The company’s co-owner has held multiple civilian security positions — at car-sharing services Anytime, Yandex Drive, Delimobil and at Gazprombank Leasing. Founders of Odyssey-Info also worked in the latter two organisations, further linking all these firms within the Himera network.
Zhuravlyov’s phone number appears in contacts of many users under several names — “Odyssey”, “Femida” and “Himera Search”. But that is not the only connection: he is also a co-owner of LLC GriFONIKS Invest together with Stanislav Kirillov of Odyssey-Info (known online as Stas_272).
The second co-owner of Femida-Info (50%) is Hakan Abulov, an IT olympiad finalist and former programmer at the company behind online games Allods, Warface and others — completing the project’s technical core.

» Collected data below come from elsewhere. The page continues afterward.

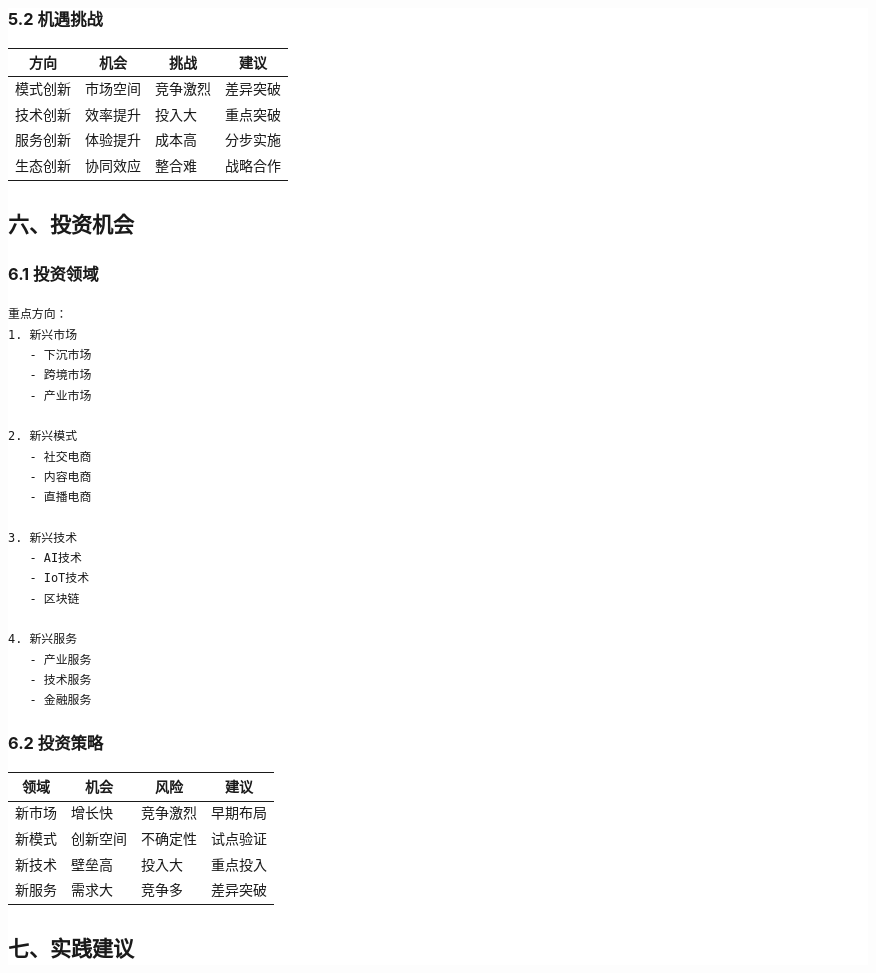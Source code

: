 ### 5.2 机遇挑战
| 方向 | 机会 | 挑战 | 建议 |
|------|------|------|------|
| 模式创新 | 市场空间 | 竞争激烈 | 差异突破 |
| 技术创新 | 效率提升 | 投入大 | 重点突破 |
| 服务创新 | 体验提升 | 成本高 | 分步实施 |
| 生态创新 | 协同效应 | 整合难 | 战略合作 |

## 六、投资机会

### 6.1 投资领域
```
重点方向：
1. 新兴市场
   - 下沉市场
   - 跨境市场
   - 产业市场

2. 新兴模式
   - 社交电商
   - 内容电商
   - 直播电商

3. 新兴技术
   - AI技术
   - IoT技术
   - 区块链

4. 新兴服务
   - 产业服务
   - 技术服务
   - 金融服务
```

### 6.2 投资策略
| 领域 | 机会 | 风险 | 建议 |
|------|------|------|------|
| 新市场 | 增长快 | 竞争激烈 | 早期布局 |
| 新模式 | 创新空间 | 不确定性 | 试点验证 |
| 新技术 | 壁垒高 | 投入大 | 重点投入 |
| 新服务 | 需求大 | 竞争多 | 差异突破 |

## 七、实践建议
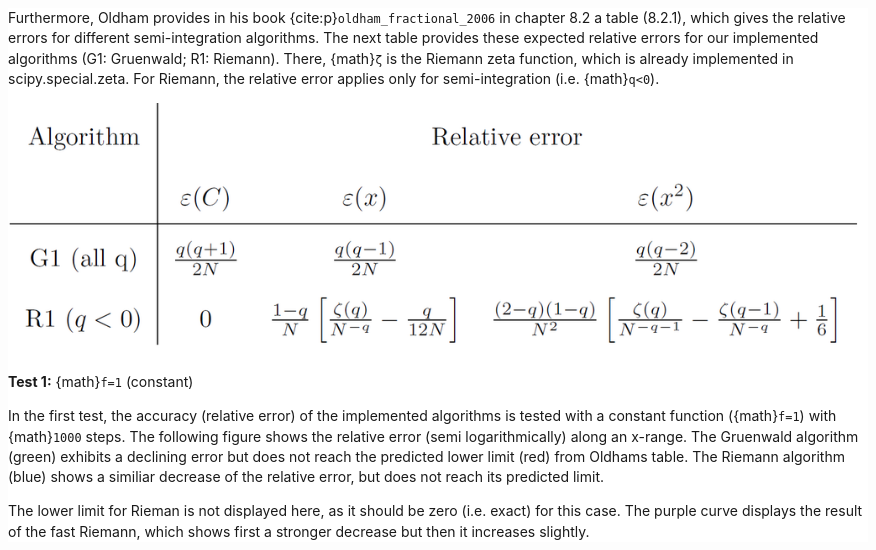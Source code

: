 Furthermore, Oldham provides in his book {cite:p}`oldham_fractional_2006` in chapter 8.2 a table (8.2.1), which gives the relative errors for different semi-integration algorithms. The next table provides these expected relative errors for our implemented algorithms (G1: Gruenwald; R1: Riemann). There, {math}`ζ` is the Riemann zeta function, which is already implemented in scipy.special.zeta. For Riemann, the relative error applies only for semi-integration (i.e. {math}`q<0`).

![../tests/data/images/semi_err.png](../tests/data/images/semi_err.png) 


**Test 1:** {math}`f=1` (constant)

In the first test, the accuracy (relative error) of the implemented algorithms is tested with a constant function ({math}`f=1`) with {math}`1000` steps. The following figure shows the relative error (semi logarithmically) along an x-range. 
The Gruenwald algorithm (green) exhibits a declining error but does not reach the predicted lower limit (red) from Oldhams table.
The Riemann algorithm (blue) shows a similiar decrease of the relative error, but does not reach its predicted limit. 

The lower limit for Rieman is not displayed here, as it should be zero (i.e. exact) for this case.
The purple curve displays the result of the fast Riemann, which shows first a stronger decrease but then it increases slightly.
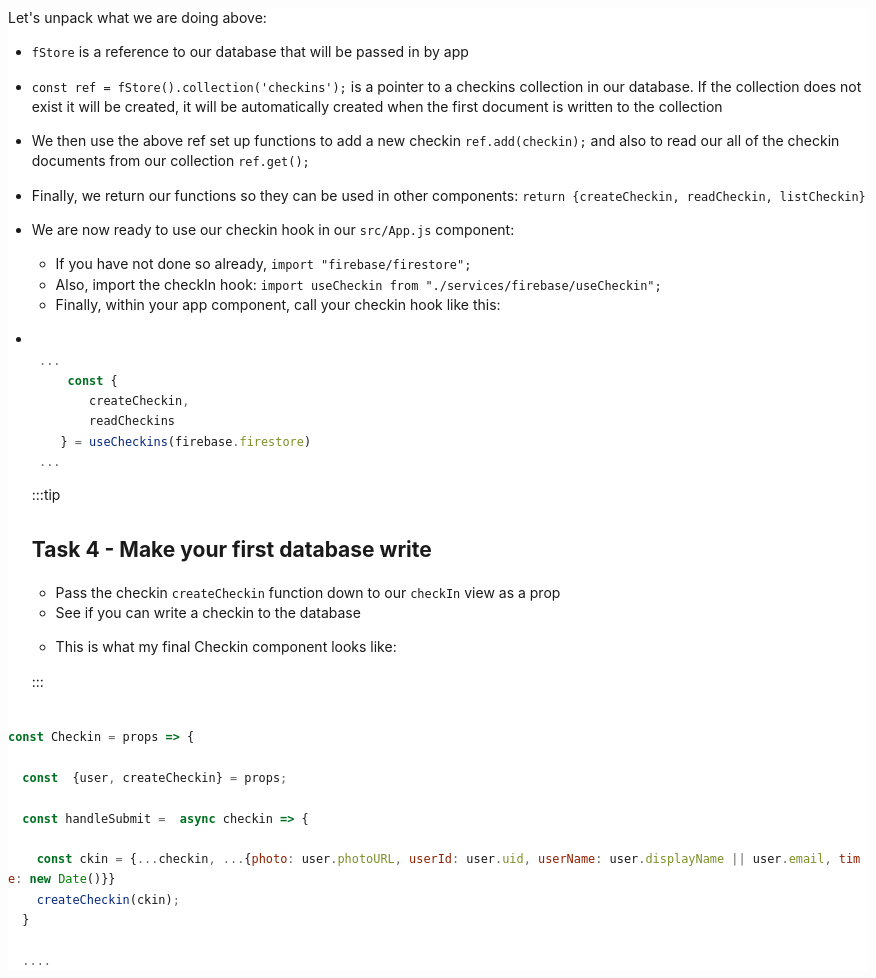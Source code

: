 Let's unpack what we are doing above:

- `fStore` is a reference to our database that will be passed in by app

- `const ref = fStore().collection('checkins');` is a pointer to a checkins collection in our database. If the collection does not exist it will be created, it will be automatically created when the first document is written to the collection
- We then use the above ref set up functions to add a new checkin `ref.add(checkin);` and also to read our all of the checkin documents from our collection `ref.get();`
  
- Finally, we return our functions so they can be used in other components: `return {createCheckin, readCheckin, listCheckin}`

- We are now ready to use our checkin hook in our `src/App.js` component:
  - If you have not done so already, `import "firebase/firestore";`
  - Also, import the checkIn hook: `import useCheckin from "./services/firebase/useCheckin";`
  - Finally, within your app component, call your checkin hook like this:
-   ```JavaScript

     ...
         const {
            createCheckin,
            readCheckins
        } = useCheckins(firebase.firestore)
     ...

    ```
    :::tip
    
    ## Task 4 - Make your first database write

      - Pass the checkin  `createCheckin` function down to our `checkIn` view as a prop 
      - See if you can write a checkin to the database

       <HiddenSection display-text="hint 1">
                 <Checkin  createCheckin={createCheckin}  user={user} /
       </HiddenSection>

     - This is what my final Checkin component looks like:
    
    :::

```JavaScript

const Checkin = props => {
 
  const  {user, createCheckin} = props;
  
  const handleSubmit =  async checkin => {

    const ckin = {...checkin, ...{photo: user.photoURL, userId: user.uid, userName: user.displayName || user.email, time: new Date()}}
    createCheckin(ckin);
  }

  ....

```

GriFONIKS Invest, which unites the operational teams of Femida Search, Odyssey Search and Himera Search, has additional co-owners: another former MUR officer, Alexander Medvedev (from the same 13th department as Zhuravlyov), and lawyer Ilya Ionov, who directs a regional software-development company.
The story of Himera Search is a classic example of how an illegal Russian IT service with deep ties to security agencies hides behind a “matryoshka” of foreign shell companies. In reality, all staff, infrastructure and operations remain inside Russia, while offshore entities serve only as camouflage and a payments workaround.
Meanwhile, Himera Search continues to operate freely on Telegram. Media note that although Pavel Durov introduced “anti-doxing” measures, they primarily serve to remove channels inconvenient to Russian security agencies. The biggest doxing operators, however, thrive on Telegram without restriction.